### TASK ITEM
In the data below, find the line containing "Hi, I’m @sqinghua"; reproduce that line and all subsequent lines exactly, and nothing else.

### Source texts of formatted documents
--- START ---

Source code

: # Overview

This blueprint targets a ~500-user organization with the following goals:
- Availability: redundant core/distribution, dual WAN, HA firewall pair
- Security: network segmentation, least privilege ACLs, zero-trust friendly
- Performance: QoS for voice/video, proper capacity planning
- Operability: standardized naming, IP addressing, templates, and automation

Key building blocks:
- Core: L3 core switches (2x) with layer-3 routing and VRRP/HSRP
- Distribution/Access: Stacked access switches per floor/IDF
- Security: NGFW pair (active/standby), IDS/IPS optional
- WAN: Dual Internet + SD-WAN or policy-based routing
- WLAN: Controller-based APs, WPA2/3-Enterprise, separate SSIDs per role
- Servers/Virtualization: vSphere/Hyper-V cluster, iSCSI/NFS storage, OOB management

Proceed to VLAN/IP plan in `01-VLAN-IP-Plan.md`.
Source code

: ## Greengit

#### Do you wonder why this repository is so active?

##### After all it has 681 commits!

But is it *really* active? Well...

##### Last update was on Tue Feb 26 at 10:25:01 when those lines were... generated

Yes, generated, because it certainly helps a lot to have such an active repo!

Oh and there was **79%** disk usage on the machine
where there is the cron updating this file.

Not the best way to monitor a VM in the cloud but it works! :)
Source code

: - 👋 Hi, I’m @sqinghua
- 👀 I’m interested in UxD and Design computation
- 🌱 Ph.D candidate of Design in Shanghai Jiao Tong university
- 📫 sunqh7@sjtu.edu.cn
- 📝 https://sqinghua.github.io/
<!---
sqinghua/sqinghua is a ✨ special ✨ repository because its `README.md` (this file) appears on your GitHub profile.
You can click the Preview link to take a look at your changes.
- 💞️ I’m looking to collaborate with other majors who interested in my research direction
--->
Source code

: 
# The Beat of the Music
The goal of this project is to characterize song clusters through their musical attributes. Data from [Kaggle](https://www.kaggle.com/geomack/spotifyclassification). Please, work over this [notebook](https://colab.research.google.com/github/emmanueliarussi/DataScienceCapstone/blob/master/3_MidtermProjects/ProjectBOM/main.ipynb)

--- END ---

### TASK ANSWER
: - 👋 Hi, I’m @sqinghua
- 👀 I’m interested in UxD and Design computation
- 🌱 Ph.D candidate of Design in Shanghai Jiao Tong university
- 📫 sunqh7@sjtu.edu.cn
- 📝 https://sqinghua.github.io/
<!---
sqinghua/sqinghua is a ✨ special ✨ repository because its `README.md` (this file) appears on your GitHub profile.
You can click the Preview link to take a look at your changes.
- 💞️ I’m looking to collaborate with other majors who interested in my research direction
--->
Source code

: 
# The Beat of the Music
The goal of this project is to characterize song clusters through their musical attributes. Data from [Kaggle](https://www.kaggle.com/geomack/spotifyclassification). Please, work over this [notebook](https://colab.research.google.com/github/emmanueliarussi/DataScienceCapstone/blob/master/3_MidtermProjects/ProjectBOM/main.ipynb)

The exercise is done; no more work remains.